Eixo 5 – Incrementar a disponibilização e a utilização de ferramentas digitais

Esta é uma vertente fundamental, visto permitir acompanhar a evolução operada pelos meios digitais e facilitar o acesso à oferta formativa, através da rentabilização de cursos PLA a distância (A65), da responsabilidade o IEFP, ou de cursos online do Camões IP (A66).

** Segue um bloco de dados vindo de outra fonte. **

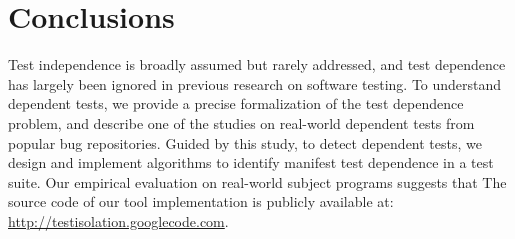 \section{Conclusions}
\label{sec:questions}

Test independence is broadly assumed but rarely addressed, and
test dependence has largely been ignored in previous
research on software testing. To understand
dependent tests, we provide a
precise formalization of the test dependence problem,
and describe one of the studies on real-world dependent
tests from popular bug repositories. Guided by
this study, to detect dependent tests, we design
and implement  algorithms to identify manifest test dependence
in a test suite. Our empirical evaluation on 
real-world subject programs suggests that 
The source code of our tool implementation is publicly
available at: \url{http://testisolation.googlecode.com}.
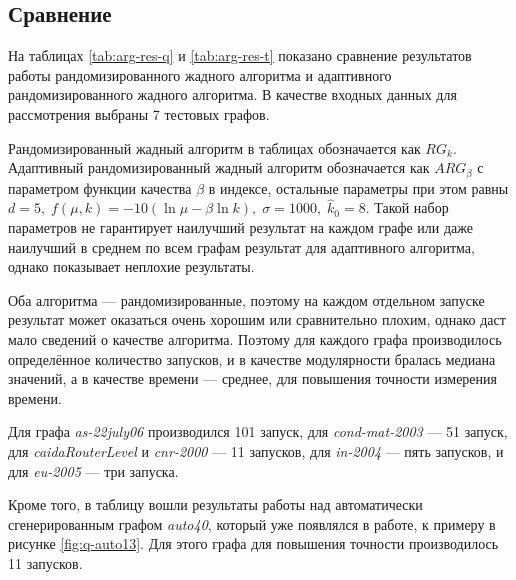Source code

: 
\subsection{Сравнение}
\label{subsec:arg-res}

На таблицах \ref{tab:arg-res-q} и \ref{tab:arg-res-t} показано сравнение результатов работы рандомизированного жадного алгоритма и адаптивного рандомизированного жадного алгоритма. В качестве входных данных для рассмотрения выбраны 7 тестовых графов.

Рандомизированный жадный алгоритм в таблицах обозначается как $RG_k$. Адаптивный рандомизированный жадный алгоритм обозначается как $ARG_{\beta}$ с параметром функции качества $\beta$ в индексе, остальные параметры при этом равны $d = 5,\;f(\mu, k) = -10 (\ln \mu - \beta \ln k),\;\sigma = 1000,\;\hat{k}_0 = 8$. Такой набор параметров не гарантирует наилучший результат на каждом графе или даже наилучший в среднем по всем графам результат для адаптивного алгоритма, однако показывает неплохие результаты.

Оба алгоритма --- рандомизированные, поэтому на каждом отдельном запуске результат может оказаться очень хорошим или сравнительно плохим, однако даст мало сведений о качестве алгоритма. Поэтому для каждого графа производилось определённое количество запусков, и в качестве модулярности бралась медиана значений, а в качестве времени --- среднее, для повышения точности измерения времени.

Для графа \emph{as-22july06} производился 101 запуск, для \emph{cond-mat-2003} --- 51 запуск, для \emph{caidaRouterLevel} и \emph{cnr-2000} --- 11 запусков, для \emph{in-2004} --- пять запусков, и для \emph{eu-2005} --- три запуска.

Кроме того, в таблицу вошли результаты работы над автоматически сгенерированным графом \emph{auto40}, который уже появлялся в работе, к примеру в рисунке \ref{fig:q-auto13}. Для этого графа для повышения точности производилось 11 запусков.

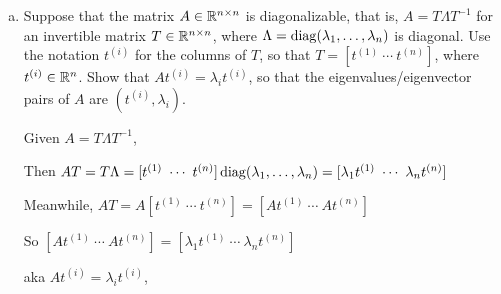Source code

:   \begin{enumerate}[(a)]
  \item
    \label{item:diagonalizable-A}
    Suppose that the matrix $A \in \mathbb{R}^{n \times n}$ is diagonalizable,
    that is, $A = T \Lambda T^{-1}$ for an invertible matrix $T \in \mathbb{R}^{n
      \times n}$, where $\Lambda = \mathop{\rm diag}(\lambda_1, \ldots, \lambda_n)$ is
    diagonal. Use the notation $t^{(i)}$ for the columns
    of $T$, so that $T = [t^{(1)} ~ \cdots ~ t^{(n)}]$, where $t^{(i)} \in \mathbb{R}^n$. Show
    that $A t^{(i)} = \lambda_i t^{(i)}$, so that
    the eigenvalues/eigenvector pairs of $A$ are $(t^{(i)}, \lambda_i)$.

    Given $A = T \Lambda T ^ {-1}$, 
    
    Then $ A T = T \Lambda = [t^{(1)} ~ \cdots ~ t^{(n)}] \mathop{\rm diag}(\lambda_1, \ldots, \lambda_n) = [\lambda_1 t^{(1)} ~ \cdots ~ \lambda_n t^{(n)}] $
    
    Meanwhile, $ A T = A [t^{(1)} ~ \cdots ~ t^{(n)}] = [A t^{(1)} ~ \cdots ~ A t^{(n)}]$

    So $[A t^{(1)} ~ \cdots ~ A t^{(n)}] = [\lambda_1 t^{(1)} ~ \cdots ~ \lambda_n t^{(n)}]$

    aka $A t^{(i)} = \lambda_i t^{(i)}$,

  \end{enumerate}

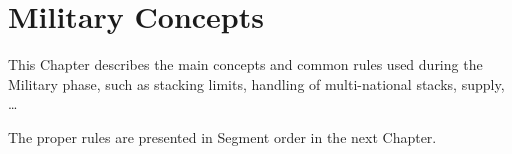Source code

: 
\chapter{Military Concepts}\label{chapter:MilitaryConcepts}

\begin{designnote}
  This Chapter describes the main concepts and common rules used
  during the Military phase, such as stacking limits, handling of
  multi-national stacks, supply, \ldots

  The proper rules are presented in Segment order in the next
  Chapter.
\end{designnote}

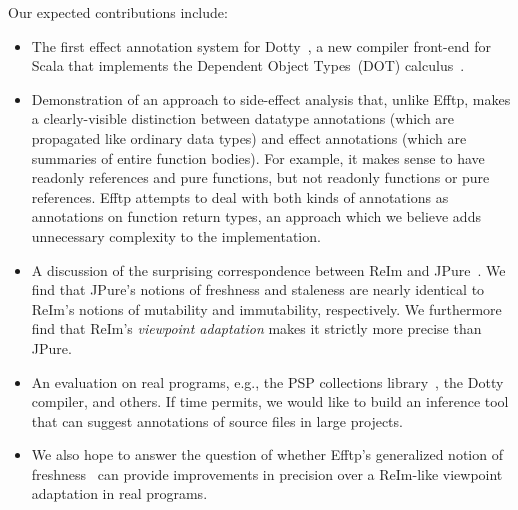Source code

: \documentclass[letterpaper,11pt]{article}
\begin{document}


\begin{comment}
Reference immutability is a form of ??deep ownership
where mutations of shared state cannot be performed through any access path
that contains a \emph{read-only reference}.
\emph{ReIm~\cite{reim}} implements a reference immutability system for Java.
A ReIm-like system may also work well for Scala code,
but Scala introduces a variety of language constructs that make it difficult to
see clearly whether a ReIm-like system would work well for Scala.
\end{comment}

Our expected contributions include:
\begin{itemize}
\item The first effect annotation system for Dotty~\cite{dotty},
	a new compiler front-end for Scala that
	implements the Dependent Object Types~(DOT) calculus~\cite{dot-calculus}.

\item Demonstration of an approach to side-effect analysis
	that, unlike Efftp, makes a clearly-visible distinction between datatype annotations
	(which are propagated like ordinary data types) and
	effect annotations (which are summaries of entire function bodies).
	For example, it makes sense to have readonly references and pure functions,
	but not readonly functions or pure references.
	Efftp attempts to deal with both kinds of annotations as annotations
	on function return types, an approach which we believe adds unnecessary complexity
	to the implementation.

\item A discussion of the surprising correspondence between ReIm and JPure~\cite{jpure}.
	We find that JPure's notions of freshness and staleness are nearly identical to
	ReIm's notions of mutability and immutability, respectively.
	We furthermore find that ReIm's \emph{viewpoint adaptation} makes
	it strictly more precise than JPure.

\item An evaluation on real programs, e.g., the PSP collections library~\cite{psp-page},
	the Dotty compiler, and others.
	If time permits, we would like to build an inference tool that can suggest annotations
	of source files in large projects.

\item We also hope to answer the question of whether Efftp's generalized notion
	of freshness~\cite{efftp} can provide improvements in precision
	over a ReIm-like viewpoint adaptation in real programs.
	
\end{itemize}

%
%


\end{document}
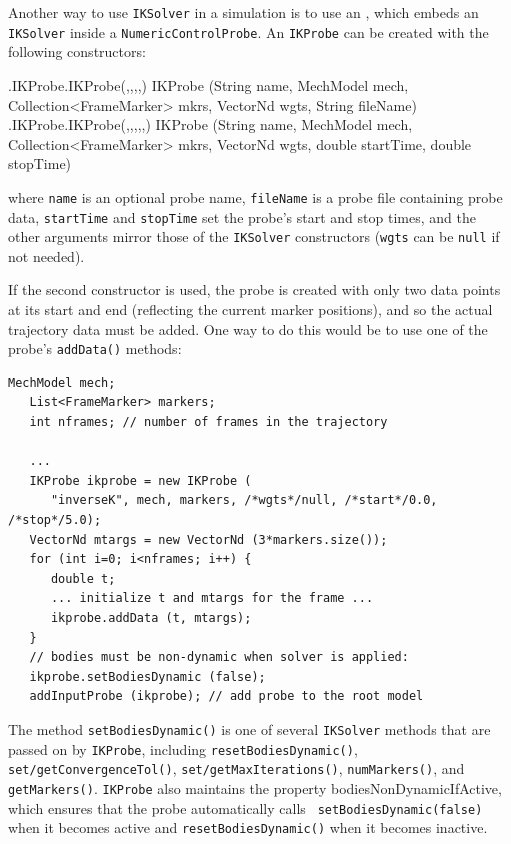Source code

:Another way to use {\tt IKSolver} in a simulation is to use an
, which embeds an {\tt IKSolver}
inside a\pdfbreak 
{\tt NumericControlProbe}. An {\tt IKProbe} can be created with the
following constructors:
%
\begin{methodtable}{0.9}{0.1}
%
\methodentry
{\probes.IKProbe.IKProbe(,,,,)}%
{IKProbe (String name, MechModel mech, Collection<FrameMarker> mkrs,\brh
VectorNd wgts, String fileName)}%
{\ }%
%
\methodentry
{\probes.IKProbe.IKProbe(,,,,,)}%
{IKProbe (String name, MechModel mech, Collection<FrameMarker> mkrs,\brh
VectorNd wgts, double startTime, double stopTime)}%
{\ }%
%
\end{methodtable}
%
where {\tt name} is an optional probe name, {\tt fileName} is a probe file
containing probe data, {\tt startTime} and {\tt stopTime} set the probe's start
and stop times, and the other arguments mirror those of the {\tt IKSolver}
constructors ({\tt wgts} can be {\tt null} if not needed).

If the second constructor is used, the probe is created with only two data
points at its start and end (reflecting the current marker positions), and so
the actual trajectory data must be added. One way to do this would be to use
one of the probe's {\tt addData()} methods:
%
\begin{lstlisting}[]
   MechModel mech;
   List<FrameMarker> markers;
   int nframes; // number of frames in the trajectory

   ...
   IKProbe ikprobe = new IKProbe (
      "inverseK", mech, markers, /*wgts*/null, /*start*/0.0, /*stop*/5.0);
   VectorNd mtargs = new VectorNd (3*markers.size());
   for (int i=0; i<nframes; i++) {
      double t;
      ... initialize t and mtargs for the frame ...
      ikprobe.addData (t, mtargs);
   }
   // bodies must be non-dynamic when solver is applied:
   ikprobe.setBodiesDynamic (false);
   addInputProbe (ikprobe); // add probe to the root model
\end{lstlisting}
%
The method {\tt setBodiesDynamic()} is one of several {\tt IKSolver} methods
that are passed on by {\tt IKProbe}, including {\tt resetBodiesDynamic()}, {\tt
set/getConvergenceTol()}, {\tt set/getMaxIterations()}, {\tt numMarkers()}, and
{\tt getMarkers()}. {\tt IKProbe} also maintains the property {\sf
bodiesNonDynamicIfActive}, which ensures that the probe automatically calls {\tt
setBodiesDynamic(false)} when it becomes active and {\tt resetBodiesDynamic()}
when it becomes inactive.


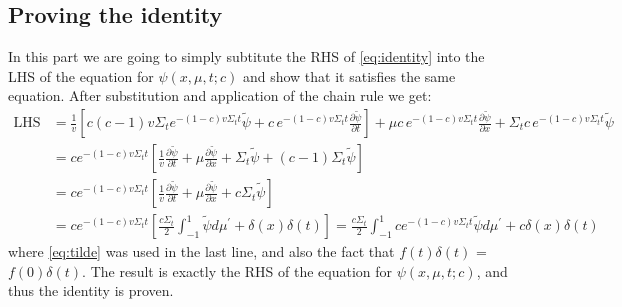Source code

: \documentclass[11pt]{article}
\begin{document}
\subsection*{Proving the identity}
In this part we are going to simply subtitute the RHS of \ref{eq:identity} into the LHS of the equation for $\psi(x,\mu,t;c)$ and show that it satisfies the same equation. After substitution and application of the chain rule we get:
\begin{align}
    \text{LHS} &= \frac{1}{v}\left[c(c-1)v\Sigma_t e^{-(1-c)v\Sigma_t t}\tilde{\psi}+c\, e^{-(1-c)v\Sigma_t t}\frac{\partial\tilde{\psi}}{\partial t}\right] + \mu c\, e^{-(1-c)v\Sigma_t t}\frac{\partial\tilde{\psi}}{\partial x} + \Sigma_t c\, e^{-(1-c)v\Sigma_t t}\tilde{\psi} \\
    &= c e^{-(1-c)v\Sigma_t t}\left[\frac{1}{v}\frac{\partial\tilde{\psi}}{\partial t} + \mu \frac{\partial\tilde{\psi}}{\partial x} + \Sigma_t \tilde{\psi} + (c-1)\Sigma_t\tilde{\psi}\right] \\
    &= c e^{-(1-c)v\Sigma_t t}\left[\frac{1}{v}\frac{\partial\tilde{\psi}}{\partial t} + \mu \frac{\partial\tilde{\psi}}{\partial x} + c\Sigma_t \tilde{\psi}\right] \\
    &= c e^{-(1-c)v\Sigma_t t}\left[\frac{c\Sigma_t}{2}\int_{-1}^{1} \tilde{\psi}d\mu^\prime + \delta(x)\delta(t)\right] = \frac{c\Sigma_t}{2}\int_{-1}^{1} c e^{-(1-c)v\Sigma_t t}\tilde{\psi}d\mu^\prime + c\delta(x)\delta(t)
\end{align}
where \ref{eq:tilde} was used in the last line, and also the fact that $f(t)\delta(t)$ = $f(0)\delta(t)$. The result is exactly the RHS of the equation for $\psi(x,\mu,t;c)$, and thus the identity is proven.

\newpage
\end{document}
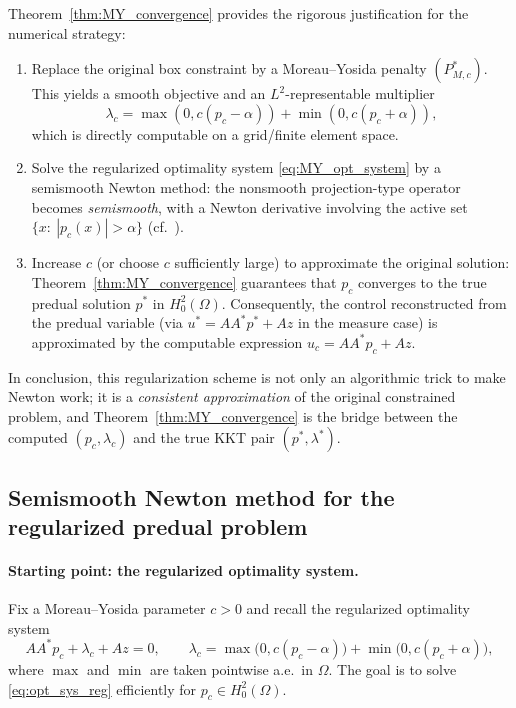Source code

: \documentclass[11pt,a4paper]{article}
\begin{document}
Theorem~\ref{thm:MY_convergence} provides the rigorous justification for the numerical strategy:
\begin{enumerate}
\item Replace the original box constraint by a Moreau--Yosida penalty $(P_{M,c}^\ast)$.
      This yields a smooth objective and an $L^2$-representable multiplier
      \[
      \lambda_c = \max(0,c(p_c-\alpha))+\min(0,c(p_c+\alpha)),
      \]
      which is directly computable on a grid/finite element space.
\item Solve the regularized optimality system \eqref{eq:MY_opt_system} by a semismooth Newton method:
      the nonsmooth projection-type operator becomes \emph{semismooth}, with a Newton derivative involving the active set
      $\{x:\ |p_c(x)|>\alpha\}$ (cf.\ \cite{ClasonKunisch2009}).
\item Increase $c$ (or choose $c$ sufficiently large) to approximate the original solution:
      Theorem~\ref{thm:MY_convergence} guarantees that $p_c$ converges to the true predual solution $p^\ast$ in $H^2_0(\Omega)$.
      Consequently, the control reconstructed from the predual variable (via $u^\ast = AA^\ast p^\ast + Az$ in the measure case)
      is approximated by the computable expression $u_c = AA^\ast p_c + Az$.
\end{enumerate}

In conclusion, this regularization scheme is not only an algorithmic trick to make Newton work; it is a \emph{consistent approximation} of the original constrained problem, and Theorem~\ref{thm:MY_convergence} is the bridge between the computed $(p_c,\lambda_c)$ and the true KKT pair $(p^\ast,\lambda^\ast)$.

\subsection{Semismooth Newton method for the regularized predual problem}
\label{sec:ssn}

\paragraph{Starting point: the regularized optimality system.}
Fix a Moreau--Yosida parameter $c>0$ and recall the regularized optimality system
\begin{equation}\label{eq:opt_sys_reg}
AA^\ast p_c + \lambda_c + Az = 0,
\qquad
\lambda_c = \max\!\bigl(0,c(p_c-\alpha)\bigr)+\min\!\bigl(0,c(p_c+\alpha)\bigr),
\end{equation}
where $\max$ and $\min$ are taken pointwise a.e.\ in $\Omega$.
The goal is to solve \eqref{eq:opt_sys_reg} efficiently for $p_c\in H_0^2(\Omega)$.
\end{document}
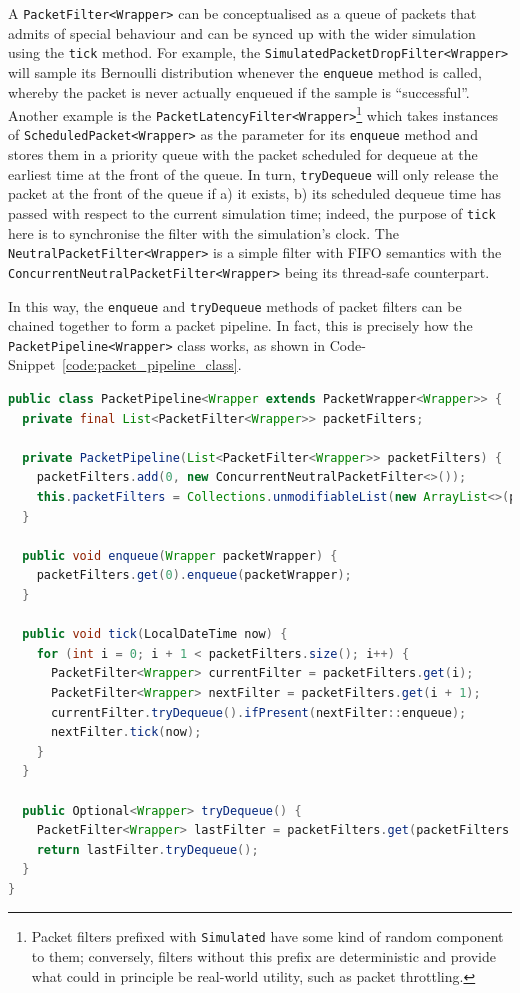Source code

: A \texttt{PacketFilter<Wrapper>} can be conceptualised as a queue of packets that admits of special behaviour and can
be synced up with the wider simulation using the \texttt{tick} method. For example, the
\texttt{SimulatedPacketDropFilter<Wrapper>} will sample its Bernoulli distribution whenever the \texttt{enqueue}
method is called, whereby the packet is never actually enqueued if the sample is ``successful''. Another example is
the \texttt{PacketLatencyFilter<Wrapper>}\footnote{Packet filters prefixed with \texttt{Simulated} have some kind of
random component to them; conversely, filters without this prefix are deterministic and provide what could in
principle be real-world utility, such as packet throttling.} which takes instances of
\texttt{ScheduledPacket<Wrapper>} as the parameter for its \texttt{enqueue} method and stores them in a priority
queue with the packet scheduled for dequeue at the earliest time at the front of the queue. In turn,
\texttt{tryDequeue} will only release the packet at the front of the queue if a) it exists, b) its scheduled dequeue
time has passed with respect to the current simulation time; indeed, the purpose of \texttt{tick} here is to
synchronise the filter with the simulation's clock. The \texttt{NeutralPacketFilter<Wrapper>} is a simple filter with
FIFO semantics with the \texttt{ConcurrentNeutralPacketFilter<Wrapper>} being its thread-safe counterpart.

In this way, the \texttt{enqueue} and \texttt{tryDequeue} methods of packet filters can be chained together to form a
packet pipeline. In fact, this is precisely how the \texttt{PacketPipeline<Wrapper>} class works, as shown in
Code-Snippet~\ref{code:packet_pipeline_class}.
\begin{lstlisting}[language=Java,caption={A cut-down version of the \texttt{PacketPipeline<Wrapper>} class.},
    label={code:packet_pipeline_class},captionpos=b]
public class PacketPipeline<Wrapper extends PacketWrapper<Wrapper>> {
  private final List<PacketFilter<Wrapper>> packetFilters;

  private PacketPipeline(List<PacketFilter<Wrapper>> packetFilters) {
    packetFilters.add(0, new ConcurrentNeutralPacketFilter<>());
    this.packetFilters = Collections.unmodifiableList(new ArrayList<>(packetFilters));
  }

  public void enqueue(Wrapper packetWrapper) {
    packetFilters.get(0).enqueue(packetWrapper);
  }

  public void tick(LocalDateTime now) {
    for (int i = 0; i + 1 < packetFilters.size(); i++) {
      PacketFilter<Wrapper> currentFilter = packetFilters.get(i);
      PacketFilter<Wrapper> nextFilter = packetFilters.get(i + 1);
      currentFilter.tryDequeue().ifPresent(nextFilter::enqueue);
      nextFilter.tick(now);
    }
  }

  public Optional<Wrapper> tryDequeue() {
    PacketFilter<Wrapper> lastFilter = packetFilters.get(packetFilters.size() - 1);
    return lastFilter.tryDequeue();
  }
}
\end{lstlisting}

A capacitação em competências digitais (A67) ou as questões de literacia digital (A68) não podem ser desligadas deste tipo de oferta formativa, sendo prévias à sua operacionalização e não sendo asseguradas através da criação de materiais de divulgação (A67).

 

Em síntese, o documento Plano Estratégico para a Aprendizagem do Português como Língua Estrangeira resulta numa listagem de ações pouco fundamentadas, algumas de índole meramente burocrática, muitas vezes pouco significativas e limitadas no seu impacto, redundantes e pouco articuladas. Parece-me difícil que algo de positivo resulte desta manifestação de intenções, que corre o risco de não passar disso mesmo.